- [What you need to do] Filter out every line below that lacks "static", and copy the rest.

··· Records for this task

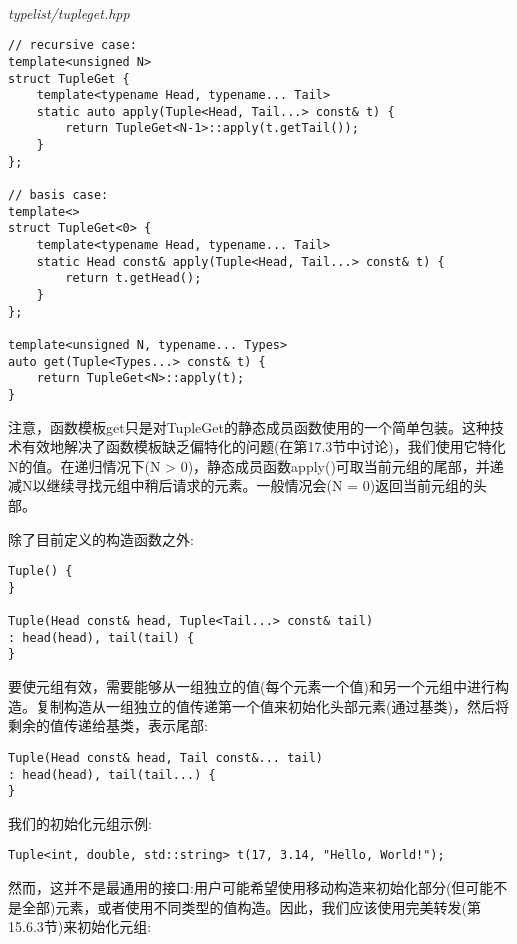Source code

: \hspace*{\fill} \\ %
\noindent
\textit{typelist/tupleget.hpp}
\begin{lstlisting}[style=styleCXX]
// recursive case:
template<unsigned N>
struct TupleGet {
	template<typename Head, typename... Tail>
	static auto apply(Tuple<Head, Tail...> const& t) {
		return TupleGet<N-1>::apply(t.getTail());
	}
};

// basis case:
template<>
struct TupleGet<0> {
	template<typename Head, typename... Tail>
	static Head const& apply(Tuple<Head, Tail...> const& t) {
		return t.getHead();
	}
};

template<unsigned N, typename... Types>
auto get(Tuple<Types...> const& t) {
	return TupleGet<N>::apply(t);
}
\end{lstlisting}

注意，函数模板get只是对TupleGet的静态成员函数使用的一个简单包装。这种技术有效地解决了函数模板缺乏偏特化的问题(在第17.3节中讨论)，我们使用它特化N的值。在递归情况下(N > 0)，静态成员函数apply()可取当前元组的尾部，并递减N以继续寻找元组中稍后请求的元素。一般情况会(N = 0)返回当前元组的头部。


除了目前定义的构造函数之外:

\begin{lstlisting}[style=styleCXX]
Tuple() {
}

Tuple(Head const& head, Tuple<Tail...> const& tail)
: head(head), tail(tail) {
}
\end{lstlisting}

要使元组有效，需要能够从一组独立的值(每个元素一个值)和另一个元组中进行构造。复制构造从一组独立的值传递第一个值来初始化头部元素(通过基类)，然后将剩余的值传递给基类，表示尾部:

\begin{lstlisting}[style=styleCXX]
Tuple(Head const& head, Tail const&... tail)
: head(head), tail(tail...) {
}
\end{lstlisting}

我们的初始化元组示例:

\begin{lstlisting}[style=styleCXX]
Tuple<int, double, std::string> t(17, 3.14, "Hello, World!");
\end{lstlisting}

然而，这并不是最通用的接口:用户可能希望使用移动构造来初始化部分(但可能不是全部)元素，或者使用不同类型的值构造。因此，我们应该使用完美转发(第15.6.3节)来初始化元组:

······

- [Solution for this problem]
	static auto apply(Tuple<Head, Tail...> const& t) {
	static Head const& apply(Tuple<Head, Tail...> const& t) {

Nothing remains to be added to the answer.